Back in the ages when the average human had to catch a fish and then worry about fighting away a saber-tooth tiger for his dinner, the medical complications that plague modern society were unheard of. Obesity, heart diseases, diabetes, indigestion, hemorrhoids, and other medical complications are a direct result of the poor diet of modern humans. If you want to eliminate fat and health concerns, choose the food that our forefathers did.

The majority of calories that the average American takes in come from corn in one fashion or another. A hamburger from a fast food restaurant is about eighty percent corn based. Since corn is a grain and not a vegetable, anything from corn syrup in a soft drink to corn-fed beef is simply perpetuating the unhealthy effects of the sugar within the grain.
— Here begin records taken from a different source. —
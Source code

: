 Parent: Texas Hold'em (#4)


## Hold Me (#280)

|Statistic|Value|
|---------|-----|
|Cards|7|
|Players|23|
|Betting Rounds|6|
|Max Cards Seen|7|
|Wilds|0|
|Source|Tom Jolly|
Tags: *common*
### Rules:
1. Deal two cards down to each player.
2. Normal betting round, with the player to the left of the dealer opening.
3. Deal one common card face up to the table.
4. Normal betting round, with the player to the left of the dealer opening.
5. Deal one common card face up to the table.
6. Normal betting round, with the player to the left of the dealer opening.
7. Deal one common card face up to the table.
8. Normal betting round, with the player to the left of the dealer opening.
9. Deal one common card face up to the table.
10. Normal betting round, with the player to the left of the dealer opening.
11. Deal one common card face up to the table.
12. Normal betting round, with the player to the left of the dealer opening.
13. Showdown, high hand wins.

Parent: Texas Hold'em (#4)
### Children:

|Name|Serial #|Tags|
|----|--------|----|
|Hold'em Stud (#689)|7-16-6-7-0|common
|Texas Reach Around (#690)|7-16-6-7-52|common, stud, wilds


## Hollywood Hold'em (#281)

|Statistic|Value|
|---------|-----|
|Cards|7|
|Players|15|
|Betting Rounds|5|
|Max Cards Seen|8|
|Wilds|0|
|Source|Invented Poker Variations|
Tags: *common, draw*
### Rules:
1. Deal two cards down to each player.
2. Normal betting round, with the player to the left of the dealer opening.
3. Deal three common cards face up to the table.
By consuming artificial ingredients, furthermore, you never know exactly what it is you are eating. Industrial solvents and solutions can be applied to any food so long as it is called an artificial ingredient, without any way of the consumer knowing exactly what they are putting into their body.

What's in a name? The Paleo Diet is based on the food available in the Paleolithic era, a time when humans ranged far and wide in order to gather edible plants and hunt animals in order to get their next meal. These food options work to eliminate fat stored up in the body by creating better metabolic efficiency.

Many of the foods we eat today may as well have been specifically designed to make us fat. Hydrogenated oils are almost impossible to digest in the human metabolism and turn instantly to fat once they are eaten. High fructose corn syrup, likewise, is effectively pure sugar and will be stored as body fat unless immediately burned off.

Nearly every food option you look at has one of these processed nightmares. Soda, for instance, is effectively a can or bottle full of pure sugar. Artificial foods like peanut butter have so much oil that they can disrupt the entire process of metabolizing a meal. Preservatives used in foods tend to be more sugar or salt on top of the food itself.

The results of modern, artificial foods speak for themselves. Only one in three Americans are not overweight, and only two in three are not obese. The solution is not maintaining an artificially low calorie count, but maintaining a calorie count low in artificial food. When your body can process and utilize every aspect of its meals, it creates no fat to be stored.

What is in the paleo diet? Simply put, everything: everything that you could have eaten if you lived in the time of the Ice age. If you enjoy eating ham with pineapple, worry not, for your ancestors could have caught themselves a wild boar and then used a pineapple to garnish the feast. If you love seafood soups with cilantro and mushrooms, knock yourself out with the shrimps and mussels of our choosing.

There are so many options available in the Paleo diet that it is easier to tell you what is not available. The syrups and grains and sugars that comprise so much of the "fast food" diet are off limits, since in the Stone Age nobody has heard of cupcakes with no-touch frosting.

Eliminating the oils and sugars of modern diets goes a long way towards burning off fat. Once your body is no longer taking in these artificial ingredients, your metabolism no longer stores nutrition in fat cells but will burn it up as it goes. The increased rate of metabolism, in turn, requires your existing body fat to power homeostasis.

The end result is more fat burned away from your stomach, thighs, arms, and waist. It is not a matter of counting calories, simply a matter of letting your body process the nutrition it needs on a daily basis.

If you have struggled with losing weight, do not think about cutting calories. Instead, think about cutting artificial food choices so that you are left with the meals our forefathers ate and enjoyed. Only good ingredients going in means that your body will burn up the fat stored from a lifetime of sodas and pizzas, leaving you trim and in good shape.